What the task asks: Once you find the line with "Helpful Links: (13Jan17)" in the data below, transcribe exactly each line from there to the line with "# jhu_for_pair_dispersion", inclusive, and nothing else. Drop the pictures.
Data extract section start
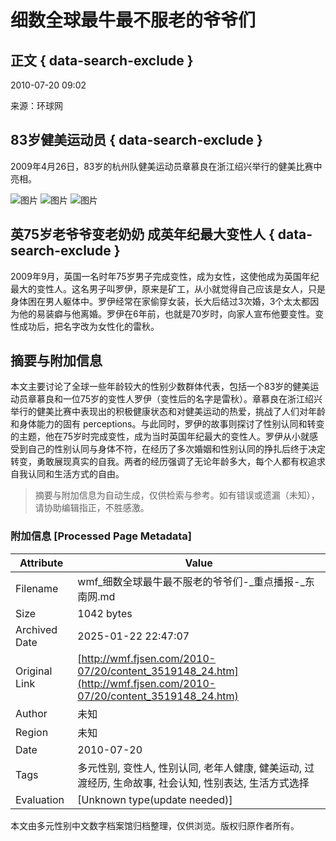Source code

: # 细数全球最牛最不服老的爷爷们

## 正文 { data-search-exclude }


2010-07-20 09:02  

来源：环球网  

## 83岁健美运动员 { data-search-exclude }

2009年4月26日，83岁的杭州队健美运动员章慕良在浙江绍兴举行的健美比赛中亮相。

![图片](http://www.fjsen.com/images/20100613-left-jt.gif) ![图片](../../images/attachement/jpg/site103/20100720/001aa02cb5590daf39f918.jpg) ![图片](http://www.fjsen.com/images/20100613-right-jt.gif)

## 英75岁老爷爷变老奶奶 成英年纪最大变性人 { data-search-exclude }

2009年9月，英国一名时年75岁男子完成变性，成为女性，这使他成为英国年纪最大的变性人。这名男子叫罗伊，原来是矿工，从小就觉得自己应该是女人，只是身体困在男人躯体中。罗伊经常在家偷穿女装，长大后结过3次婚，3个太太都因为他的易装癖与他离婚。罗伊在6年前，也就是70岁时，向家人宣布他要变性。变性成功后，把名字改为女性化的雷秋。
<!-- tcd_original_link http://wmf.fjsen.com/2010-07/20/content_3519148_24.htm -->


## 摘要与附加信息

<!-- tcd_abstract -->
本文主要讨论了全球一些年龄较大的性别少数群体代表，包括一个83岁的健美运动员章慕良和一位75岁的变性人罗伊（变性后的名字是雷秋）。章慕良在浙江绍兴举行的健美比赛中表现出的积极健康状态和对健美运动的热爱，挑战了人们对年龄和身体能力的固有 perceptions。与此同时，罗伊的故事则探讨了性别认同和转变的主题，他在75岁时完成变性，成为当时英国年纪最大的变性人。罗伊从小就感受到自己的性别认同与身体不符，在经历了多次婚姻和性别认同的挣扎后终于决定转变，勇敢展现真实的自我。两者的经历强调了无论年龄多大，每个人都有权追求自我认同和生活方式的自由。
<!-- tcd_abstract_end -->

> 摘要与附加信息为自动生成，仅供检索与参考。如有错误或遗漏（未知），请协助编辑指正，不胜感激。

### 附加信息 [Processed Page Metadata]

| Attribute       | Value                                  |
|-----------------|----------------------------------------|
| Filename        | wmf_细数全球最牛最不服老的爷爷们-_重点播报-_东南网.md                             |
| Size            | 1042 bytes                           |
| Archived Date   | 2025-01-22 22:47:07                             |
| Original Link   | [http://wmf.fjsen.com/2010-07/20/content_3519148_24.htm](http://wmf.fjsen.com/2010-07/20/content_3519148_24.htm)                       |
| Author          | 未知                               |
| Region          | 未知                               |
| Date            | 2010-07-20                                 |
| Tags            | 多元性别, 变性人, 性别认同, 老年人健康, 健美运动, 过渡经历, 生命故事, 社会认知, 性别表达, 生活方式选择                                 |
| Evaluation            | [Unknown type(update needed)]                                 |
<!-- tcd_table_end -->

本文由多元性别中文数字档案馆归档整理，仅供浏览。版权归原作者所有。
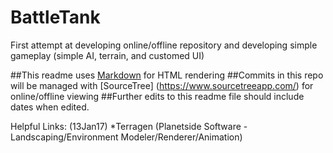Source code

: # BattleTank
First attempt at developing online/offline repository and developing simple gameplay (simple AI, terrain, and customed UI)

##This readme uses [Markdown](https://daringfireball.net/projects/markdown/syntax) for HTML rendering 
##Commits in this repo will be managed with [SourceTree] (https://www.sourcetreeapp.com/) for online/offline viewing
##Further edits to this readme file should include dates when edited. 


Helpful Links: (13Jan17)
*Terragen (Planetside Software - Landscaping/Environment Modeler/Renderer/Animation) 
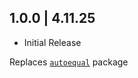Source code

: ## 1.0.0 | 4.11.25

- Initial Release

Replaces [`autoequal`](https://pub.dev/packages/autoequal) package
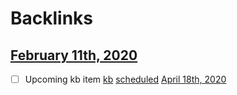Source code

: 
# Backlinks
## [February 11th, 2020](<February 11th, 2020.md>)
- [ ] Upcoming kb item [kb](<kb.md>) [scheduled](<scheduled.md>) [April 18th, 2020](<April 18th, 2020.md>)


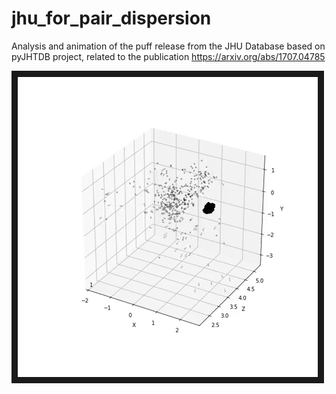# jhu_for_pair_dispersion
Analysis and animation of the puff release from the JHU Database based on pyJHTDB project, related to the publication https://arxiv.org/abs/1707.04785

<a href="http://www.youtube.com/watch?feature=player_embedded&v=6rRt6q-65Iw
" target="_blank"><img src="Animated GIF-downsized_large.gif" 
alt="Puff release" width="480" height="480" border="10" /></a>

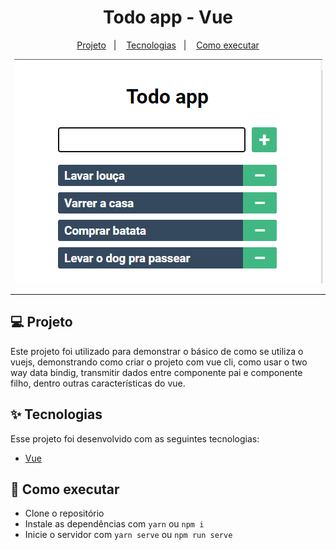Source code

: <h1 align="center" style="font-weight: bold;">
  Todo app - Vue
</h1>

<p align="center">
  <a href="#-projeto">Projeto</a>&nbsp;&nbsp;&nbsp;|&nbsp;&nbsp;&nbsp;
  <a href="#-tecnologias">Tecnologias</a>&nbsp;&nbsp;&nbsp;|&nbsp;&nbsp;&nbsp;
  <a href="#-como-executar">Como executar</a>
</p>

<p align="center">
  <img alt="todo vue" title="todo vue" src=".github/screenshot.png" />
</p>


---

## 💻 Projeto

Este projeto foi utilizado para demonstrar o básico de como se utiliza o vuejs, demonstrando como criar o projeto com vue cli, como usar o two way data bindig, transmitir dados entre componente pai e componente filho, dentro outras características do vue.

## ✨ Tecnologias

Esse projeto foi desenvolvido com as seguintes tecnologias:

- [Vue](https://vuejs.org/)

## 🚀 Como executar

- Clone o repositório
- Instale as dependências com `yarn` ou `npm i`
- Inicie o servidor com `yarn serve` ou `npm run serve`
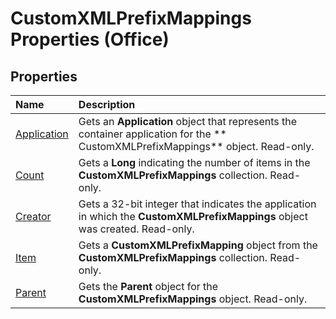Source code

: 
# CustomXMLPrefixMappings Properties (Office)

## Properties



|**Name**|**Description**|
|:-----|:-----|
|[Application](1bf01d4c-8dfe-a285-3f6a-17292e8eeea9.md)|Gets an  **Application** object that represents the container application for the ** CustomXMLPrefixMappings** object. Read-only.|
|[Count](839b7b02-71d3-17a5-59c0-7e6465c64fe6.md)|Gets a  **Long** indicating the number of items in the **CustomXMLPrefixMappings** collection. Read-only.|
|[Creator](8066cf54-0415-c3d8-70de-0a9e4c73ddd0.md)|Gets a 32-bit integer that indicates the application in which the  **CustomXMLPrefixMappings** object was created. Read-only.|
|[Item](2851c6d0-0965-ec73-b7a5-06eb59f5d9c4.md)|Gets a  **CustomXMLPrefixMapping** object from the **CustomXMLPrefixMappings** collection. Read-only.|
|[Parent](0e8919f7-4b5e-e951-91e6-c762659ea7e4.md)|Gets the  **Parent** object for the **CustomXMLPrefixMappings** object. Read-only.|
Data extract section end
Task answer:
Helpful Links: (13Jan17)
*Terragen (Planetside Software - Landscaping/Environment Modeler/Renderer/Animation) 
Source code

: ## 1.0.0 | 4.11.25

- Initial Release

Replaces [`autoequal`](https://pub.dev/packages/autoequal) package
Source code

: 
# Backlinks
## [February 11th, 2020](<February 11th, 2020.md>)
- [ ] Upcoming kb item [kb](<kb.md>) [scheduled](<scheduled.md>) [April 18th, 2020](<April 18th, 2020.md>)


# jhu_for_pair_dispersion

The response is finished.